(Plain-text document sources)
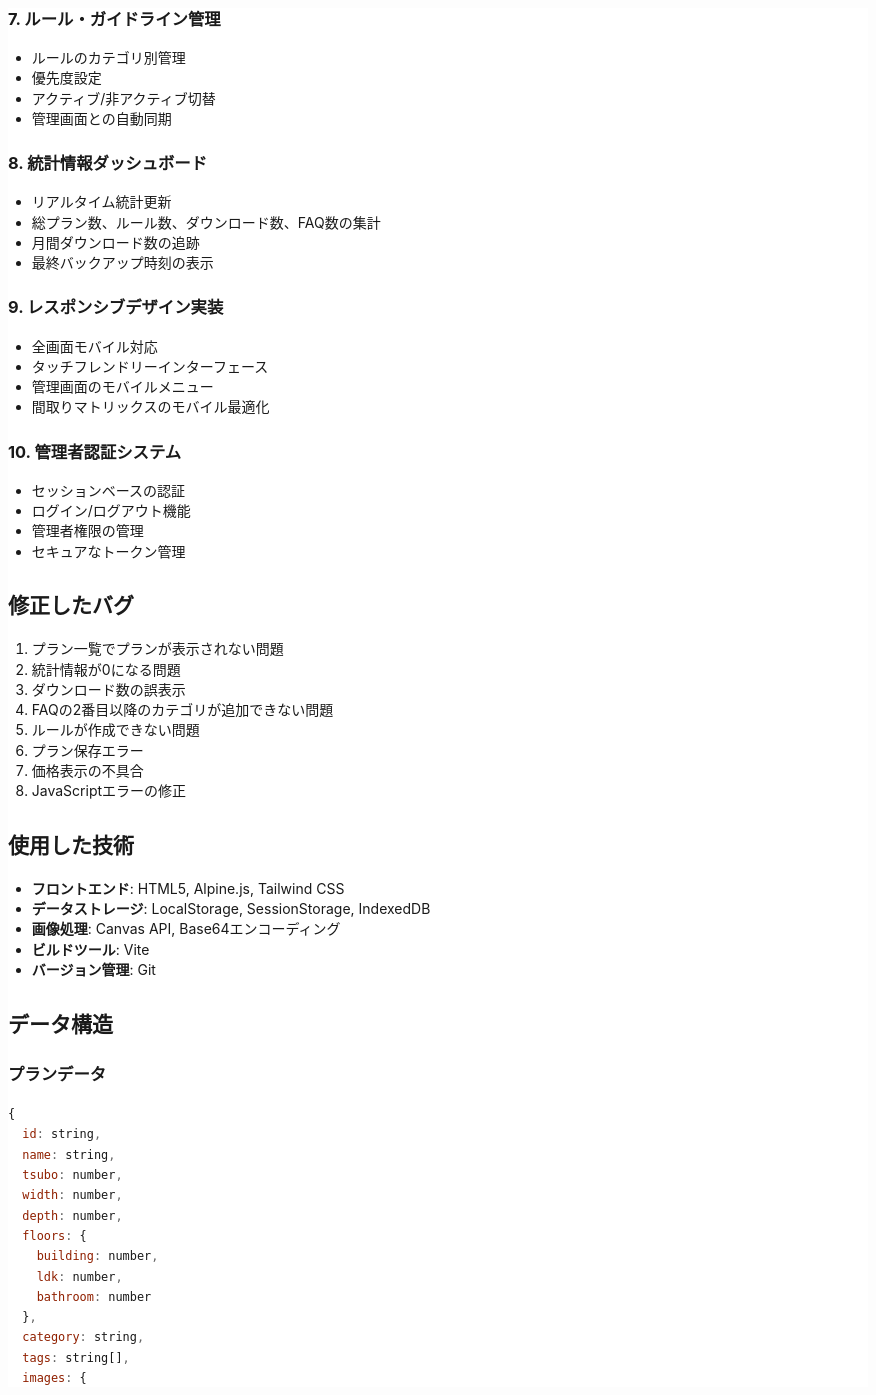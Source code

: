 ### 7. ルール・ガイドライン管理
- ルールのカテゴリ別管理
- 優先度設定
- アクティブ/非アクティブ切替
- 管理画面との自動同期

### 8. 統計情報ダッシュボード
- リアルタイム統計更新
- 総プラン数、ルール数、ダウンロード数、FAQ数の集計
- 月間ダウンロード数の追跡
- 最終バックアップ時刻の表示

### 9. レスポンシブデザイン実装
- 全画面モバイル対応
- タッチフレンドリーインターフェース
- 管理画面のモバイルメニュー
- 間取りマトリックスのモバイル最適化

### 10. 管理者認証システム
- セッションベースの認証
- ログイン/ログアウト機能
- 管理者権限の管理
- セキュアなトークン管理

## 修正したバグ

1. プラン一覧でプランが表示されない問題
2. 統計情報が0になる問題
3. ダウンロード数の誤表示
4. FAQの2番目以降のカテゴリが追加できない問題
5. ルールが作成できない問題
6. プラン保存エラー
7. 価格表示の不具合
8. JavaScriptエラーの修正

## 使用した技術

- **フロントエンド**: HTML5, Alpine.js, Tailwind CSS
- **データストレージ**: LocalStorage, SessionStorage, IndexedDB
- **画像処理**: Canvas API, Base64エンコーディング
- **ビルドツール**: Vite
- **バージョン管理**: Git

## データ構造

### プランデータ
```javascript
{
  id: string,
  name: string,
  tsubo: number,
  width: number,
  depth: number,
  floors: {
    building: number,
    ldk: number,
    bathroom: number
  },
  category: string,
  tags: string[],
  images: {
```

==

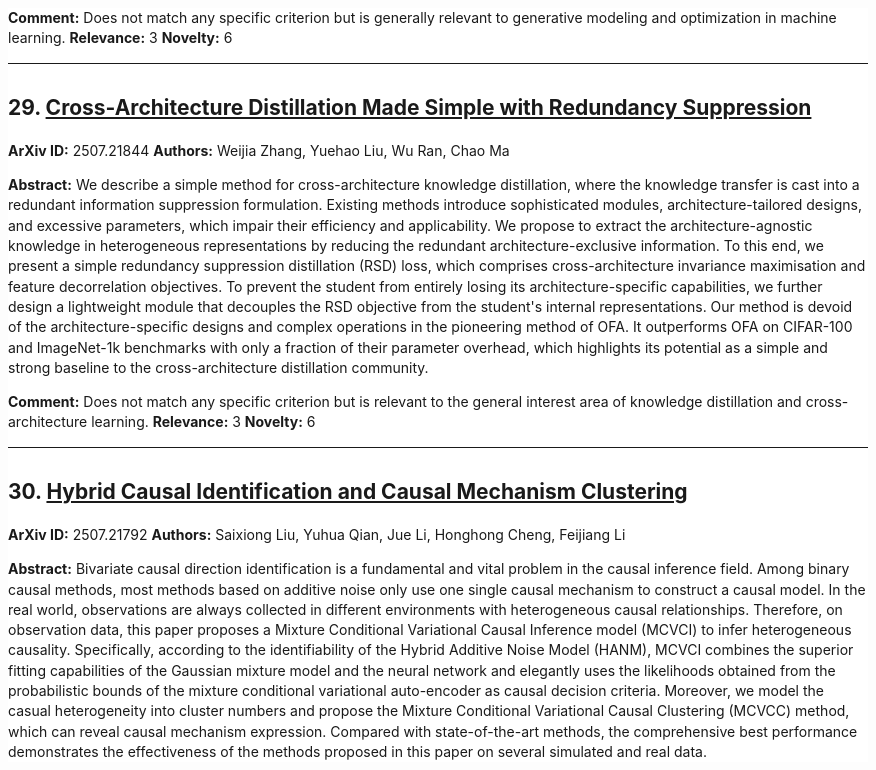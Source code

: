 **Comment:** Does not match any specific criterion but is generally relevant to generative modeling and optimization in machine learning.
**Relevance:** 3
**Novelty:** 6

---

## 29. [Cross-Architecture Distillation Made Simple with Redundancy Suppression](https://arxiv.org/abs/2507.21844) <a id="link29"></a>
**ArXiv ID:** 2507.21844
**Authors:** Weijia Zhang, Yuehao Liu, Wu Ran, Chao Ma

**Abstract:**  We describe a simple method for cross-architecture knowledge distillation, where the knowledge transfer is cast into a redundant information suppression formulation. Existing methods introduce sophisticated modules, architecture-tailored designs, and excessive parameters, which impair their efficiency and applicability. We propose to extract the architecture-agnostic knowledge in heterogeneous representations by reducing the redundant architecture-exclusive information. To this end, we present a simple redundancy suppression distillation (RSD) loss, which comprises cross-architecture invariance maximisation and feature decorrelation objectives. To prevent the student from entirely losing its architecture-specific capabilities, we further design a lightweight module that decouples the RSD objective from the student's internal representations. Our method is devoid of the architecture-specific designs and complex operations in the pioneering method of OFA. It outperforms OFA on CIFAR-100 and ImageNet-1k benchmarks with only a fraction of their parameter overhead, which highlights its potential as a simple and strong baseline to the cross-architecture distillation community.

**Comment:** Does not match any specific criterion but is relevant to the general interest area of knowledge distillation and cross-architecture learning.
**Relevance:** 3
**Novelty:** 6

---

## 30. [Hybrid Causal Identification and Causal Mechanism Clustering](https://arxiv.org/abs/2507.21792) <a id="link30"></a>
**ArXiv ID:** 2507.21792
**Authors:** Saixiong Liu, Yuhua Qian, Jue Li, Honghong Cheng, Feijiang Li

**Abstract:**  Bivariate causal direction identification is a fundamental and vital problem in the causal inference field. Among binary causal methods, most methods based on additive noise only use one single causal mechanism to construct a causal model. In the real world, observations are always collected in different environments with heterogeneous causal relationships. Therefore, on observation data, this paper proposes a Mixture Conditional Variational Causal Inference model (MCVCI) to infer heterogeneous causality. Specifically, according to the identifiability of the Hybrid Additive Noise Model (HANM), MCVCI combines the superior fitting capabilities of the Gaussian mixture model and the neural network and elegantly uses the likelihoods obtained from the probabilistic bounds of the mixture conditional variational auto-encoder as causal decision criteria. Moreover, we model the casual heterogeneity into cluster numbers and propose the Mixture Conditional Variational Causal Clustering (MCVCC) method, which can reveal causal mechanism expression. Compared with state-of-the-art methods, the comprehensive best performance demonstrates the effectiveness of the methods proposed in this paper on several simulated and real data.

• **Work order**
Take each line above that contains "Does" and copy it out.

• **Response area**
: **Comment:** Does not match any specific criterion but is generally relevant to generative modeling and optimization in machine learning.
**Comment:** Does not match any specific criterion but is relevant to the general interest area of knowledge distillation and cross-architecture learning.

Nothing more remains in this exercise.